▶ **PROBLEM DETAILS**: Look over the material for the string "equação". Copy every line where it turns up.

▶ **INPUT**:
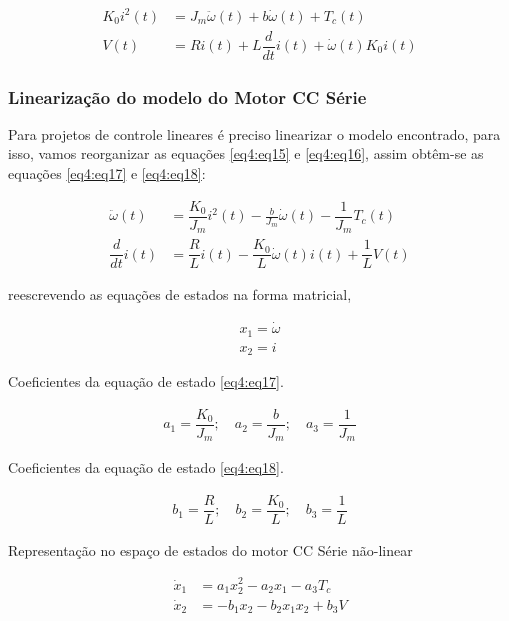 \begin{align}
	K_0 i^2(t) &= J_m\ddot{\omega}(t) + b\dot{\omega}(t) + T_c(t) \label{eq4:eq15}\\
	V(t) &= Ri(t)+ L\dfrac{d}{dt}i(t) + \dot{\omega}(t)K_0 i(t) \label{eq4:eq16}
\end{align}

\vspace{1cm}

\subsubsection{Linearização do modelo do Motor CC Série}

Para projetos de controle lineares é preciso linearizar o modelo encontrado, para isso, vamos reorganizar as equações \ref{eq4:eq15} e \ref{eq4:eq16}, assim obtêm-se as equações \ref{eq4:eq17} e \ref{eq4:eq18}:

\begin{align}
    \ddot{\omega}(t) &= \dfrac{K_0}{J_m} i^2(t) - \frac{b}{J_m}\dot{\omega}(t) - \dfrac{1}{J_m}T_c(t) \label{eq4:eq17}\\
    \dfrac{d}{dt}i(t) &= \dfrac{R}{L}i(t)- \dfrac{K_0}{L}\dot{\omega}(t)i(t) +\dfrac{1}{L}V(t) \label{eq4:eq18}
\end{align}

reescrevendo as equações de estados na forma matricial,

\begin{align}
    x_1 = \dot{\omega}  \label{eq4:eq19}\\
    x_2 = i   \label{eq4:eq20}
\end{align}


Coeficientes da equação de estado \ref{eq4:eq17}.

\begin{align}
    a_1 = \dfrac{K_0}{J_m}; \quad a_2 = \dfrac{b}{J_m}; \quad a_3 = \dfrac{1}{J_m}  \label{eq4:eq21}
\end{align}

Coeficientes da equação de estado \ref{eq4:eq18}.

\begin{align}
    b_1 = \dfrac{R}{L}; \quad b_2 = \dfrac{K_0}{L}; \quad b_3 = \dfrac{1}{L}  \label{eq4:eq22}
\end{align}

Representação no espaço de estados do motor CC Série não-linear

\begin{align}
    \dot{x}_1 &= a_1x_2^2  - a_2x_1 -a_3T_c   \label{eq4:eq23}\\
    \dot{x}_2 &= -b_1x_2  -b_2x_1x_2 + b_3V    \label{eq4:eq24}
\end{align}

▶ **REPLY TO THE TASK**:
Coeficientes da equação de estado \ref{eq4:eq17}.
Coeficientes da equação de estado \ref{eq4:eq18}.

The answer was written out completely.